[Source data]
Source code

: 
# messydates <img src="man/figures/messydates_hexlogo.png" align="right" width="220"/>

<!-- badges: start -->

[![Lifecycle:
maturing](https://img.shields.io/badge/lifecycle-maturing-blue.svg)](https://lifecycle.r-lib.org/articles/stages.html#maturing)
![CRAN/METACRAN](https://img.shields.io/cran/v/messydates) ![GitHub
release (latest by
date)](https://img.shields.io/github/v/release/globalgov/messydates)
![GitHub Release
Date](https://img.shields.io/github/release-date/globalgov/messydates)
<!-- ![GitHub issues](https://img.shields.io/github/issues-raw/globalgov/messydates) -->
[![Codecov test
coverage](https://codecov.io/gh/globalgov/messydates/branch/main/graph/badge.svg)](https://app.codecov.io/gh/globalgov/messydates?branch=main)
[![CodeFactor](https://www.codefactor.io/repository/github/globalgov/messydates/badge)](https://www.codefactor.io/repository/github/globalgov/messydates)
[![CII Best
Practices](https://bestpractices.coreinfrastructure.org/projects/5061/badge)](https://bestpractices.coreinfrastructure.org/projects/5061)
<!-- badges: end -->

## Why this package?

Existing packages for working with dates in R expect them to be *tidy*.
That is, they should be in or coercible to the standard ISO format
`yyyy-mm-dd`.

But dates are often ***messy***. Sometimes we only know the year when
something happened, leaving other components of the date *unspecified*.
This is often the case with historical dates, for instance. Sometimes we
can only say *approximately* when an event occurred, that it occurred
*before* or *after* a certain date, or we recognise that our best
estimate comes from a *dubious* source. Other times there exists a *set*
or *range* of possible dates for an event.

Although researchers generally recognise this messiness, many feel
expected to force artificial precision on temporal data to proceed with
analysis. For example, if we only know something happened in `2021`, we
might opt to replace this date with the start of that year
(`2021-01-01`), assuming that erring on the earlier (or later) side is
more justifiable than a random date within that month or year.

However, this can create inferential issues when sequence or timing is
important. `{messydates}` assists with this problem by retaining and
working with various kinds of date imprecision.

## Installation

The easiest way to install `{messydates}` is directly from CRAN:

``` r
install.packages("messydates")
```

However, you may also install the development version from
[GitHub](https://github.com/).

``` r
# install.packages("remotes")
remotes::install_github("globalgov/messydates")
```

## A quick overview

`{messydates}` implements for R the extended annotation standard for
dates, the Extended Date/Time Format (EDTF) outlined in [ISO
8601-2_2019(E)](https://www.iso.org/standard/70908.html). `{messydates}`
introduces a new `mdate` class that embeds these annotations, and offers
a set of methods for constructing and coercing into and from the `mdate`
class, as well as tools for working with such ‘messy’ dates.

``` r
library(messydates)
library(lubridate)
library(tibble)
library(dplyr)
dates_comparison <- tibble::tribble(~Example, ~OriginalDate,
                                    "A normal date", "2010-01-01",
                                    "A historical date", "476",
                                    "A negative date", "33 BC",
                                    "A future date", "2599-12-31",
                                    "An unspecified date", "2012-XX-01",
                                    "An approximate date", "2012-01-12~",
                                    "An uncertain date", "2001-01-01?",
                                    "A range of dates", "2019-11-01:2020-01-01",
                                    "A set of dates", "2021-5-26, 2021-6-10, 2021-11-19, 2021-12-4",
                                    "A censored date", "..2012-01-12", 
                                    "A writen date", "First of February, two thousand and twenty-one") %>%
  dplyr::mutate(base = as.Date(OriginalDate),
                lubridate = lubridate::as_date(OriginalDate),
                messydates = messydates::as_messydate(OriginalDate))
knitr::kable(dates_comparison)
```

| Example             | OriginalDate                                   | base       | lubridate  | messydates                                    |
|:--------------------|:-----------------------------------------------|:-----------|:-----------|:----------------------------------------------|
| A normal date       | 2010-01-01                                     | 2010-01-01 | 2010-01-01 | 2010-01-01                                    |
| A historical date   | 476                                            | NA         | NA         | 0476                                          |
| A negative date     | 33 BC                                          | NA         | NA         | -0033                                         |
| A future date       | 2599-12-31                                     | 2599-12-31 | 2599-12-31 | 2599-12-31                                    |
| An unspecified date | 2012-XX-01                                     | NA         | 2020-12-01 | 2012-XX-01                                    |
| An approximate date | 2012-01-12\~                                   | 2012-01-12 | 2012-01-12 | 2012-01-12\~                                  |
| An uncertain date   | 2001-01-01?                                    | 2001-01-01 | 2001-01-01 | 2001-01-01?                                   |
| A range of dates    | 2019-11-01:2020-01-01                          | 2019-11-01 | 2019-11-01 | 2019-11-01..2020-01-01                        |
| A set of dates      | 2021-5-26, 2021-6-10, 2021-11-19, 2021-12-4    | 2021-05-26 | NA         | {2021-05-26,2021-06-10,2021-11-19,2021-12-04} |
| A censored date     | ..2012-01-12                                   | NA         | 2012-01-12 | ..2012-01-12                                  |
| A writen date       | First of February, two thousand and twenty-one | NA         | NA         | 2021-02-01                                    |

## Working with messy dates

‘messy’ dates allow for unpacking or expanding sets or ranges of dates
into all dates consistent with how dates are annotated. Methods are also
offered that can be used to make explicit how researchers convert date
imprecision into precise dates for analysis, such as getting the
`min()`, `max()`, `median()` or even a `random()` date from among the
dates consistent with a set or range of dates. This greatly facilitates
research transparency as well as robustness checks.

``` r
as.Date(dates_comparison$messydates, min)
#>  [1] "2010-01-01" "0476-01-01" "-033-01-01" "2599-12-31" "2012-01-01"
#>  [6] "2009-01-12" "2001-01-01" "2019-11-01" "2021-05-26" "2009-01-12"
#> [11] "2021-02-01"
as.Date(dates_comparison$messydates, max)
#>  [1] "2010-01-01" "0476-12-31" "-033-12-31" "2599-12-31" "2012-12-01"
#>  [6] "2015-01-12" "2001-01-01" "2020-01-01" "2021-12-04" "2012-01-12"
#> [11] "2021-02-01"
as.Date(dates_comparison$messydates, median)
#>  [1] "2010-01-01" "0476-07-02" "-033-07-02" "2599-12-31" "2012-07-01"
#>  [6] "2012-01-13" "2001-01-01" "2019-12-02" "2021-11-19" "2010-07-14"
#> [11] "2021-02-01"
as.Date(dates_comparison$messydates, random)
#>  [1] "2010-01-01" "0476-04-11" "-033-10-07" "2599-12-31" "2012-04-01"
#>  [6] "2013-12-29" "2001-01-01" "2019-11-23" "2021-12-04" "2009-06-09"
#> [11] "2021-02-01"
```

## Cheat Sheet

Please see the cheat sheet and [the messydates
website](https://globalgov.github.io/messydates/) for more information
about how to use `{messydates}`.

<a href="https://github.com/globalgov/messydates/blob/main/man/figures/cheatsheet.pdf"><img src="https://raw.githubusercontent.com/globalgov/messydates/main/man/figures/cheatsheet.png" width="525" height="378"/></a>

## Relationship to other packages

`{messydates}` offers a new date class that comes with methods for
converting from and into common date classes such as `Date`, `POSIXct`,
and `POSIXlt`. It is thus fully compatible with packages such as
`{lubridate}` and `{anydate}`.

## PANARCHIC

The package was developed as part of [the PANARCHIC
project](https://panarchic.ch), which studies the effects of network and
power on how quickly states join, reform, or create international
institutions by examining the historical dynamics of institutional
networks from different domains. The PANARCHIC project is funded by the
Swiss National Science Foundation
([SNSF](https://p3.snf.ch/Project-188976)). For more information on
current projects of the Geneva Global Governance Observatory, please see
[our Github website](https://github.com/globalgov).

The problem: Could you write out all of the data again, exactly as given?

Your response:
Source code

: 
# messydates <img src="man/figures/messydates_hexlogo.png" align="right" width="220"/>

<!-- badges: start -->

[![Lifecycle:
maturing](https://img.shields.io/badge/lifecycle-maturing-blue.svg)](https://lifecycle.r-lib.org/articles/stages.html#maturing)
![CRAN/METACRAN](https://img.shields.io/cran/v/messydates) ![GitHub
release (latest by
date)](https://img.shields.io/github/v/release/globalgov/messydates)
![GitHub Release
Date](https://img.shields.io/github/release-date/globalgov/messydates)
<!-- ![GitHub issues](https://img.shields.io/github/issues-raw/globalgov/messydates) -->
[![Codecov test
coverage](https://codecov.io/gh/globalgov/messydates/branch/main/graph/badge.svg)](https://app.codecov.io/gh/globalgov/messydates?branch=main)
[![CodeFactor](https://www.codefactor.io/repository/github/globalgov/messydates/badge)](https://www.codefactor.io/repository/github/globalgov/messydates)
[![CII Best
Practices](https://bestpractices.coreinfrastructure.org/projects/5061/badge)](https://bestpractices.coreinfrastructure.org/projects/5061)
<!-- badges: end -->

## Why this package?

Existing packages for working with dates in R expect them to be *tidy*.
That is, they should be in or coercible to the standard ISO format
`yyyy-mm-dd`.

But dates are often ***messy***. Sometimes we only know the year when
something happened, leaving other components of the date *unspecified*.
This is often the case with historical dates, for instance. Sometimes we
can only say *approximately* when an event occurred, that it occurred
*before* or *after* a certain date, or we recognise that our best
estimate comes from a *dubious* source. Other times there exists a *set*
or *range* of possible dates for an event.

Although researchers generally recognise this messiness, many feel
expected to force artificial precision on temporal data to proceed with
analysis. For example, if we only know something happened in `2021`, we
might opt to replace this date with the start of that year
(`2021-01-01`), assuming that erring on the earlier (or later) side is
more justifiable than a random date within that month or year.

However, this can create inferential issues when sequence or timing is
important. `{messydates}` assists with this problem by retaining and
working with various kinds of date imprecision.

## Installation

The easiest way to install `{messydates}` is directly from CRAN:

``` r
install.packages("messydates")
```

However, you may also install the development version from
[GitHub](https://github.com/).

``` r
# install.packages("remotes")
remotes::install_github("globalgov/messydates")
```

## A quick overview

`{messydates}` implements for R the extended annotation standard for
dates, the Extended Date/Time Format (EDTF) outlined in [ISO
8601-2_2019(E)](https://www.iso.org/standard/70908.html). `{messydates}`
introduces a new `mdate` class that embeds these annotations, and offers
a set of methods for constructing and coercing into and from the `mdate`
class, as well as tools for working with such ‘messy’ dates.

``` r
library(messydates)
library(lubridate)
library(tibble)
library(dplyr)
dates_comparison <- tibble::tribble(~Example, ~OriginalDate,
                                    "A normal date", "2010-01-01",
                                    "A historical date", "476",
                                    "A negative date", "33 BC",
                                    "A future date", "2599-12-31",
                                    "An unspecified date", "2012-XX-01",
                                    "An approximate date", "2012-01-12~",
                                    "An uncertain date", "2001-01-01?",
                                    "A range of dates", "2019-11-01:2020-01-01",
                                    "A set of dates", "2021-5-26, 2021-6-10, 2021-11-19, 2021-12-4",
                                    "A censored date", "..2012-01-12", 
                                    "A writen date", "First of February, two thousand and twenty-one") %>%
  dplyr::mutate(base = as.Date(OriginalDate),
                lubridate = lubridate::as_date(OriginalDate),
                messydates = messydates::as_messydate(OriginalDate))
knitr::kable(dates_comparison)
```

| Example             | OriginalDate                                   | base       | lubridate  | messydates                                    |
|:--------------------|:-----------------------------------------------|:-----------|:-----------|:----------------------------------------------|
| A normal date       | 2010-01-01                                     | 2010-01-01 | 2010-01-01 | 2010-01-01                                    |
| A historical date   | 476                                            | NA         | NA         | 0476                                          |
| A negative date     | 33 BC                                          | NA         | NA         | -0033                                         |
| A future date       | 2599-12-31                                     | 2599-12-31 | 2599-12-31 | 2599-12-31                                    |
| An unspecified date | 2012-XX-01                                     | NA         | 2020-12-01 | 2012-XX-01                                    |
| An approximate date | 2012-01-12\~                                   | 2012-01-12 | 2012-01-12 | 2012-01-12\~                                  |
| An uncertain date   | 2001-01-01?                                    | 2001-01-01 | 2001-01-01 | 2001-01-01?                                   |
| A range of dates    | 2019-11-01:2020-01-01                          | 2019-11-01 | 2019-11-01 | 2019-11-01..2020-01-01                        |
| A set of dates      | 2021-5-26, 2021-6-10, 2021-11-19, 2021-12-4    | 2021-05-26 | NA         | {2021-05-26,2021-06-10,2021-11-19,2021-12-04} |
| A censored date     | ..2012-01-12                                   | NA         | 2012-01-12 | ..2012-01-12                                  |
| A writen date       | First of February, two thousand and twenty-one | NA         | NA         | 2021-02-01                                    |

## Working with messy dates

‘messy’ dates allow for unpacking or expanding sets or ranges of dates
into all dates consistent with how dates are annotated. Methods are also
offered that can be used to make explicit how researchers convert date
imprecision into precise dates for analysis, such as getting the
`min()`, `max()`, `median()` or even a `random()` date from among the
dates consistent with a set or range of dates. This greatly facilitates
research transparency as well as robustness checks.

``` r
as.Date(dates_comparison$messydates, min)
#>  [1] "2010-01-01" "0476-01-01" "-033-01-01" "2599-12-31" "2012-01-01"
#>  [6] "2009-01-12" "2001-01-01" "2019-11-01" "2021-05-26" "2009-01-12"
#> [11] "2021-02-01"
as.Date(dates_comparison$messydates, max)
#>  [1] "2010-01-01" "0476-12-31" "-033-12-31" "2599-12-31" "2012-12-01"
#>  [6] "2015-01-12" "2001-01-01" "2020-01-01" "2021-12-04" "2012-01-12"
#> [11] "2021-02-01"
as.Date(dates_comparison$messydates, median)
#>  [1] "2010-01-01" "0476-07-02" "-033-07-02" "2599-12-31" "2012-07-01"
#>  [6] "2012-01-13" "2001-01-01" "2019-12-02" "2021-11-19" "2010-07-14"
#> [11] "2021-02-01"
as.Date(dates_comparison$messydates, random)
#>  [1] "2010-01-01" "0476-04-11" "-033-10-07" "2599-12-31" "2012-04-01"
#>  [6] "2013-12-29" "2001-01-01" "2019-11-23" "2021-12-04" "2009-06-09"
#> [11] "2021-02-01"
```

## Cheat Sheet

Please see the cheat sheet and [the messydates
website](https://globalgov.github.io/messydates/) for more information
about how to use `{messydates}`.

<a href="https://github.com/globalgov/messydates/blob/main/man/figures/cheatsheet.pdf"><img src="https://raw.githubusercontent.com/globalgov/messydates/main/man/figures/cheatsheet.png" width="525" height="378"/></a>

## Relationship to other packages

`{messydates}` offers a new date class that comes with methods for
converting from and into common date classes such as `Date`, `POSIXct`,
and `POSIXlt`. It is thus fully compatible with packages such as
`{lubridate}` and `{anydate}`.

## PANARCHIC

The package was developed as part of [the PANARCHIC
project](https://panarchic.ch), which studies the effects of network and
power on how quickly states join, reform, or create international
institutions by examining the historical dynamics of institutional
networks from different domains. The PANARCHIC project is funded by the
Swiss National Science Foundation
([SNSF](https://p3.snf.ch/Project-188976)). For more information on
current projects of the Geneva Global Governance Observatory, please see
[our Github website](https://github.com/globalgov).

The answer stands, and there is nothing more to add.